Cette chronique était, de tous les articles, un des plus lu. D’abord parce qu’elle était signée, en opposition à la signature collective des numéros que DP pratiqua longtemps. Mais surtout, Jeanlouis Cornuz disait «je», se situait, en balade avec son chien qu’il appelait Freiherr, ou réagissant à un article, ou commentant une lecture, ou écrivant d’Italie, ou racontant une bonne histoire vaudoise. Si on peut faire cet anachronisme, chaque semaine, dans Domaine Public, il tenait son blog.
Il utilisait sa maîtrise de l’allemand pour faire passer des thèmes de débat développés outre Sarine, notamment dans l’Arbeitszeitung (AZ). Sa connaissance politique de la Suisse allemande était nourrie, au-delà de l’actualité, par ses travaux sur Gottfried Keller, quand le radicalisme zurichois était un authentique mouvement de gauche!

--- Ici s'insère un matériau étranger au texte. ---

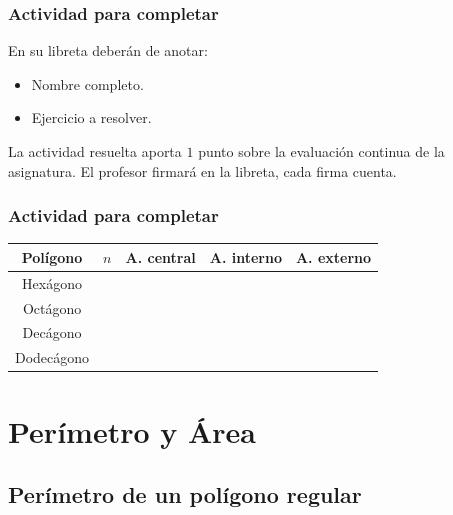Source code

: \documentclass[14pt]{beamer}
\begin{document}
\begin{frame}
\frametitle{Actividad para completar}
En su libreta deberán de anotar:
\begin{itemize}
\item Nombre completo.
\item Ejercicio a resolver.
\end{itemize}
La actividad resuelta aporta $1$ punto sobre la evaluación continua de la asignatura. El profesor firmará en la libreta, cada firma cuenta.
\end{frame}
\begin{frame}
\frametitle{Actividad para completar}
\begin{table}
\centering
\begin{tabular}{c | c | c | c | c }
Polígono & $n$ & A. central & A. interno & A. externo \\ \hline
Hexágono & & & & \\ \hline
Octágono & & & & \\ \hline
Decágono & & & & \\ \hline
Dodecágono & & & & \\ \hline
\end{tabular}
\end{table}
\end{frame}

\section{Perímetro y Área}
\subsection{Perímetro de un polígono regular}
\end{document}
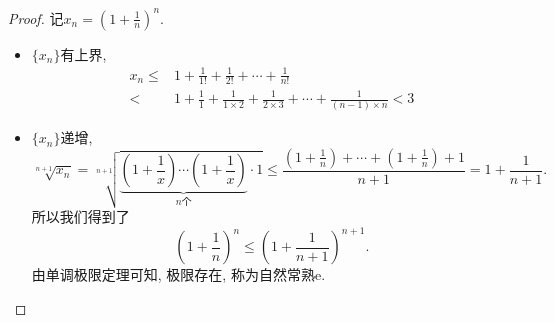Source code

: \begin{proof}
    记$x_n = \left( 1+\frac{1}{n} \right) ^{n}$.
    \begin{itemize}
      \item $\{ x_n \}$有上界, 
      \begin{equation}
        \begin{aligned}
          x_n \le  & 1 + \frac{1}{1!} + \frac{1}{2!} + \cdots + \frac{1}{n!}
          \\
          < & 1 + \frac{1}{1} + \frac{1}{1\times 2} + \frac{1}{2\times 3} + \cdots + \frac{1}{\left( n-1 \right) \times n} <3
        \end{aligned}
      \end{equation}

      \item $\{ x_n \}$递增,
      \begin{equation}
        \sqrt[n+1]{x_n} = \sqrt[n+1]{\underbrace{\left( 1+\frac{1}{x} \right) \cdots \left( 1+\frac{1}{x} \right) }_{\text{$n$个}}\cdot 1} \le  \frac{\left( 1+\frac{1}{n} \right) + \cdots + \left( 1+\frac{1}{n} \right) +1}{n+1} = 1 + \frac{1}{n+1}.
      \end{equation}
      所以我们得到了
      \begin{equation}
        \left( 1+\frac{1}{n} \right) ^{n} \le \left( 1+\frac{1}{n+1} \right) ^{n+1}.
      \end{equation}
      由单调极限定理可知, 极限存在, 称为自然常熟$\mathrm{e}$.
    \end{itemize}
\end{proof}

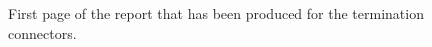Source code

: \begin{figure}[ht]
    \centering
    \caption{First page of the report that has been produced for the termination connectors.}
    \label{figTERMCONNreport}
\end{figure}

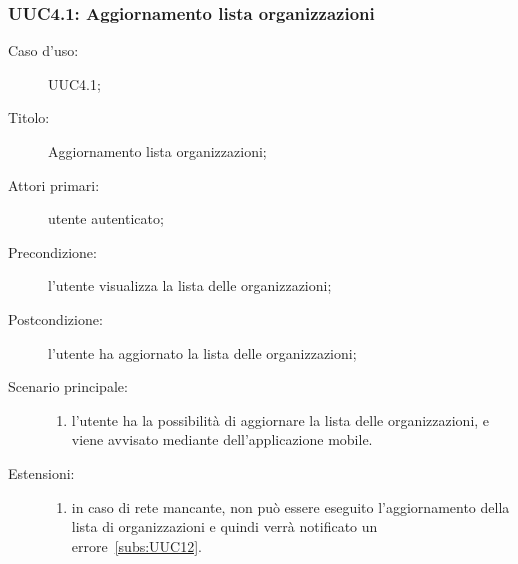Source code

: \documentclass[../../../analisi-dei-requisiti.tex]{subfiles}
\begin{document}
\subsubsection{UUC4.1: Aggiornamento lista organizzazioni}%
\label{subs:UUC4.1}
\begin{description}
  \item[Caso d’uso:] UUC4.1;
  \item[Titolo:] Aggiornamento lista organizzazioni;
  \item[Attori primari:] utente autenticato;
  \item[Precondizione:] l'utente visualizza la lista delle organizzazioni;
  \item[Postcondizione:] l'utente ha aggiornato la lista delle organizzazioni;
  \item[Scenario principale:]
        \begin{enumerate}
          \item l'utente ha la possibilità di aggiornare la lista delle organizzazioni, e viene avvisato mediante  dell'applicazione mobile.
        \end{enumerate}
  \item[Estensioni:]
        \begin{enumerate}
          \item in caso di rete mancante, non può essere eseguito l'aggiornamento della lista di organizzazioni e quindi verrà notificato un errore~\ref{subs:UUC12}.
        \end{enumerate}
\end{description}
\end{document}
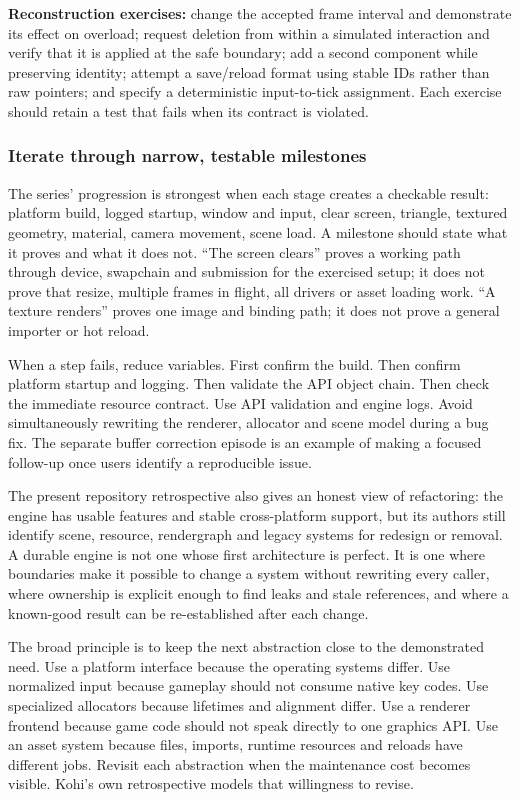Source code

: \textbf{Reconstruction exercises:} change the accepted frame interval and demonstrate its effect on overload; request deletion from within a simulated interaction and verify that it is applied at the safe boundary; add a second component while preserving identity; attempt a save/reload format using stable IDs rather than raw pointers; and specify a deterministic input-to-tick assignment. Each exercise should retain a test that fails when its contract is violated.

\subsubsection{Iterate through narrow, testable milestones}\label{iterate-through-narrow-testable-milestones}

The series' progression is strongest when each stage creates a checkable result: platform build, logged startup, window and input, clear screen, triangle, textured geometry, material, camera movement, scene load. A milestone should state what it proves and what it does not. ``The screen clears'' proves a working path through device, swapchain and submission for the exercised setup; it does not prove that resize, multiple frames in flight, all drivers or asset loading work. ``A texture renders'' proves one image and binding path; it does not prove a general importer or hot reload.

When a step fails, reduce variables. First confirm the build. Then confirm platform startup and logging. Then validate the API object chain. Then check the immediate resource contract. Use API validation and engine logs. Avoid simultaneously rewriting the renderer, allocator and scene model during a bug fix. The separate buffer correction episode is an example of making a focused follow-up once users identify a reproducible issue.

The present repository retrospective also gives an honest view of refactoring: the engine has usable features and stable cross-platform support, but its authors still identify scene, resource, rendergraph and legacy systems for redesign or removal. A durable engine is not one whose first architecture is perfect. It is one where boundaries make it possible to change a system without rewriting every caller, where ownership is explicit enough to find leaks and stale references, and where a known-good result can be re-established after each change.

The broad principle is to keep the next abstraction close to the demonstrated need. Use a platform interface because the operating systems differ. Use normalized input because gameplay should not consume native key codes. Use specialized allocators because lifetimes and alignment differ. Use a renderer frontend because game code should not speak directly to one graphics API. Use an asset system because files, imports, runtime resources and reloads have different jobs. Revisit each abstraction when the maintenance cost becomes visible. Kohi's own retrospective models that willingness to revise.

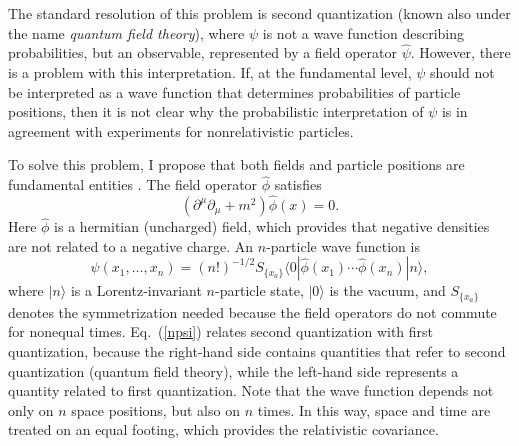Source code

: \documentclass[12pt]{article} %
\begin{document}
The standard resolution of this problem is 
second quantization (known also under the name {\em quantum field theory}), 
where $\psi$ is not a 
wave function describing probabilities, but an observable, represented 
by a field operator $\hat{\psi}$. 
However, there is a problem with this interpretation.
If, at the fundamental level,
$\psi$ should not be interpreted as a wave function
that determines probabilities of particle positions, then
it is not clear
why the probabilistic interpretation of $\psi$ is in 
agreement with experiments for nonrelativistic particles. 

To solve this problem, I propose that both fields and particle positions 
are fundamental entities \cite{nikolfpl1,nikolfpl2}. 
The field operator $\hat{\phi}$ satisfies
\begin{equation}
(\partial^{\mu}\partial_{\mu}+m^2)\hat{\phi}(x)=0 .
\end{equation}
Here
$\hat{\phi}$ is a hermitian (uncharged) field, which provides that
negative densities are not related to a negative charge. 
An $n$-particle wave function is
\begin{equation}\label{npsi}
\psi(x_1,\ldots ,x_n)=(n!)^{-1/2}S_{\{ x_a\} }
\langle 0|\hat{\phi}(x_1)\cdots\hat{\phi}(x_n)|n\rangle ,
\end{equation}
where $|n\rangle$ is a Lorentz-invariant $n$-particle state, 
$|0\rangle$ is the vacuum, and $S_{\{ x_a\} }$ denotes the symmetrization
needed because the field operators do not commute for nonequal times.
Eq.~(\ref{npsi}) relates second quantization with first quantization, 
because the right-hand side contains quantities that refer to 
second quantization (quantum field theory), while the left-hand side 
represents a quantity related to first quantization.
Note that the wave function depends not only on $n$ 
space positions, but also on $n$ times. In this way, 
space and time are treated on an equal footing, which provides the 
relativistic covariance.
\end{document}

Jeanlouis Cornuz, autre facette de son originalité, a travaillé, dans la littérature française, sur des auteurs engagés politiquement, Roger Martin du Gard, Michelet, Dhôtel, sans parler de Victor Hugo dont il a présenté l’œuvre par un avant-propos à chaque volume de l’édition des œuvres complètes publiées par Rencontre. C’était un choix qui le distinguait des admirations qu’imposait la pensée dominante de gauche et qui donnait à ses chroniques, sous leur spontanéité, leur profondeur de champ, leur humanisme.
Ces chroniques de DP sont dans leur totalité une histoire de notre vécu politique, une œuvre.